Ricordo di Luigi Nono
In questo drammatico 2020 ricorre il trentennale della scomparsa del grande compositore. Il ricordo di Fabbriciani, non è una stucchevole pagina commemorativa, ma fa rivivere, in parole, un capolavoro musicale del XX secolo. In copertina: Luigi Nono e Roberto Fabbriciani a Venezia (foto di Luciano Morini, 1980)
Roberto Fabbriciani
Quest’anno ricorrono i 30 anni dalla morte di Luigi Nono. Grande personaggio della musica e della cultura italiana. Ho avuto con lui un bellissimo e importante rapporto di amicizia e di collaborazione iniziato nel 1978.
Dopo una recita del Blaubart di Camillo Togni al Teatro alla Scala, Luigi Nono venne a trovarmi in camerino: era rimasto ‘impressionato’ dal mio modo di ‘partecipare’ ad un lavoro così particolare come quello di Togni.

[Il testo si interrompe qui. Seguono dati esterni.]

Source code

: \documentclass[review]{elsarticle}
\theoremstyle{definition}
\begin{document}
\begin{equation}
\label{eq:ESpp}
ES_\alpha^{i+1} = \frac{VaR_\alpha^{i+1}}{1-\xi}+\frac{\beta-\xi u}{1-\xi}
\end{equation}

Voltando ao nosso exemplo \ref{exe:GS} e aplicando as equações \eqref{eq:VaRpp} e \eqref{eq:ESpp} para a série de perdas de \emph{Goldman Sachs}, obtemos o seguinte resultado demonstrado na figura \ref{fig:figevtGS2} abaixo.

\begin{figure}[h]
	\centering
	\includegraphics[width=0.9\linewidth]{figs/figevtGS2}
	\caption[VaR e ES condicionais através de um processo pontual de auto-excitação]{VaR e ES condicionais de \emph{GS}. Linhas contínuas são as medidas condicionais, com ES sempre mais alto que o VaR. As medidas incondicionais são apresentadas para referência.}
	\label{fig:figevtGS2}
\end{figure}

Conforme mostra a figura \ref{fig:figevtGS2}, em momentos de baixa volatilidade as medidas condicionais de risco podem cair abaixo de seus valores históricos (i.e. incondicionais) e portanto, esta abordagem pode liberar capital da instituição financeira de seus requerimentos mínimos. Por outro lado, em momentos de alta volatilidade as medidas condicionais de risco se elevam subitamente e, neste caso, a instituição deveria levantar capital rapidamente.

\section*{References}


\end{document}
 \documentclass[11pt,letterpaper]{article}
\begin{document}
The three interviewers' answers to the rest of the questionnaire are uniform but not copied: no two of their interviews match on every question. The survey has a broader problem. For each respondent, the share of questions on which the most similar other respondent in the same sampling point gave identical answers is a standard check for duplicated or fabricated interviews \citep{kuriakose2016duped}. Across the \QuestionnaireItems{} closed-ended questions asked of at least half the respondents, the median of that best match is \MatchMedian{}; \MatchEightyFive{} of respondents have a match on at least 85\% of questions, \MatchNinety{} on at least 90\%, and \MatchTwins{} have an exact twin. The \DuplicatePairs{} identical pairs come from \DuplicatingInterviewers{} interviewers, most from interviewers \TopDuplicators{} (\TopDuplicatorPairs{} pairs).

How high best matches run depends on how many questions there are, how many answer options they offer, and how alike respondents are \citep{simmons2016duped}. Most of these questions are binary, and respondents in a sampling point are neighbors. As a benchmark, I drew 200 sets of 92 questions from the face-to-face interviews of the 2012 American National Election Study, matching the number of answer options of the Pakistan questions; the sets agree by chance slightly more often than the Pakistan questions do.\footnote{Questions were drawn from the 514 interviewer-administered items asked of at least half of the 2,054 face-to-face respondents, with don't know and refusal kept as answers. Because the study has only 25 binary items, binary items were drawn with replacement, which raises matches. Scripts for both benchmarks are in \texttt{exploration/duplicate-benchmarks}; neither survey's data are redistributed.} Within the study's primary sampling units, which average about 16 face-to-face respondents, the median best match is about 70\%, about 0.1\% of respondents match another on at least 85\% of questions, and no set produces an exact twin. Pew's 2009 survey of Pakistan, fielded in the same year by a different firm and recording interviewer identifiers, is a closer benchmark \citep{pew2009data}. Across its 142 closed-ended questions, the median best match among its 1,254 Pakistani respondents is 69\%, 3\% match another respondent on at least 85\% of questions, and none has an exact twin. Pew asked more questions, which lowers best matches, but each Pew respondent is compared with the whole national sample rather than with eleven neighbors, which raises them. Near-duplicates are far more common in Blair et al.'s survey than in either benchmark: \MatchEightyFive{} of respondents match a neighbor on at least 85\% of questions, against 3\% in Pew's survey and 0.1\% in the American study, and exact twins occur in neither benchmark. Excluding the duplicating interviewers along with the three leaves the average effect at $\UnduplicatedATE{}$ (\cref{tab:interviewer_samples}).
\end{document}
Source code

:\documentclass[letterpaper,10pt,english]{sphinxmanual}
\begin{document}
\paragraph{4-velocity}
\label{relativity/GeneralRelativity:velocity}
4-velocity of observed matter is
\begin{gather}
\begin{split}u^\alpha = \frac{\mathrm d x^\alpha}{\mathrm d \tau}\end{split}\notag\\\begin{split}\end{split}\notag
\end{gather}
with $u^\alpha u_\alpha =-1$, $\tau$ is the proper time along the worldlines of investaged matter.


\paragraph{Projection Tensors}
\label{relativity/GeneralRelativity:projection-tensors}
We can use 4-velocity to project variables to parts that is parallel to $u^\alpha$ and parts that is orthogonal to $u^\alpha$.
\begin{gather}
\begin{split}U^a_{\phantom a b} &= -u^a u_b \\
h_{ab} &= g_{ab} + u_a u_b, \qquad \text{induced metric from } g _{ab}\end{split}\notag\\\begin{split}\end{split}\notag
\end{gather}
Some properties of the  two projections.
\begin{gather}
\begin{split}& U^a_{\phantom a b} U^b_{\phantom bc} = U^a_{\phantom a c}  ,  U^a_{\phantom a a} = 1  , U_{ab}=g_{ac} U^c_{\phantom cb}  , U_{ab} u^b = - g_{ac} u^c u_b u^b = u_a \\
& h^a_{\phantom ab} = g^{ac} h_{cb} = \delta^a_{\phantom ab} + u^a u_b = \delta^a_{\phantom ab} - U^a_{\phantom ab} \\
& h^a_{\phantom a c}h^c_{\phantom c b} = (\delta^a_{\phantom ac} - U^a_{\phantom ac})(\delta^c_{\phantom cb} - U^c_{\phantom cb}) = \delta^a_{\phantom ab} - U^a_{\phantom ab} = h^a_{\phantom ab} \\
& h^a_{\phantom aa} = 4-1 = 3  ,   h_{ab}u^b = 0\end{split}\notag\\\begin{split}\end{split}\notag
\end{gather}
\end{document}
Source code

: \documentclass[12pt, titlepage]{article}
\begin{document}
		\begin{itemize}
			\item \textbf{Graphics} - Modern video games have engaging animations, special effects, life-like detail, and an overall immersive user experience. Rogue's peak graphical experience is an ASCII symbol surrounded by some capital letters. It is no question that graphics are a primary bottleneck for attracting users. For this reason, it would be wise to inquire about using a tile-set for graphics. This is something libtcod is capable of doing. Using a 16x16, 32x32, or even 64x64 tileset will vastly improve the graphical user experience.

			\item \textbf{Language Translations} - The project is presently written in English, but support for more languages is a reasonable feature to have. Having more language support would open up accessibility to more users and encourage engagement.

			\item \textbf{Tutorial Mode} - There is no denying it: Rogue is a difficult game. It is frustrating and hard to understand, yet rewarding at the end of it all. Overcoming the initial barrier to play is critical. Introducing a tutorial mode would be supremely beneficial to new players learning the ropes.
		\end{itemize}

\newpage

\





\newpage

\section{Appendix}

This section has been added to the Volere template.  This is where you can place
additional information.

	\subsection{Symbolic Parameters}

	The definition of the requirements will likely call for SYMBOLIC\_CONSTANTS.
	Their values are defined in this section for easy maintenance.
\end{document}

Da sempre la figura e la musica di Nono avevano destato la mia ammirazione e incontrare e parlare con lui accrebbero il mio interesse ed il mio trasporto per quel musicista eclettico e antiaccademico.
Fu l’inizio di una bella amicizia e di un lungo rapporto artistico. Pochi giorni dopo l’incontro a Milano, Nono mi invitò a Venezia dove lo raggiunsi nella sua casa alla Giudecca.
Ricordo la laguna e molta nebbia, era tra novembre e dicembre, e con la sua barca abbiamo fatto delle indimenticabili escursioni. Camminammo molto per Venezia… le calli, i campi. Ascoltavamo i suoni, le voci, i silenzi…. Io e Gigi eravamo concordi sull’idea che la musica è un pensiero in fieri in cui l’esplorazione è una necessità con tutti i rischi che ne derivano. L’errore è stimolo a ricercare nuovi orizzonti in una continua ricerca priva di certezze. In quest’ottica il rapporto tra compositore ed esecutore acquista delle coordinate di assoluta e necessaria complementarietà e d’interazione. Così le idee fantastiche del compositore risvegliano la creatività dell’interprete e lo invitano a spingersi con il suo strumento ai confini estremi della sua arte. L’interprete partecipa attivamente alla creazione dell’opera musicale, improvvisando su spunti offerti dal compositore oppure l’esecutore fornisce “materia prima”, ad esempio possibilità timbriche nuove o inusitate.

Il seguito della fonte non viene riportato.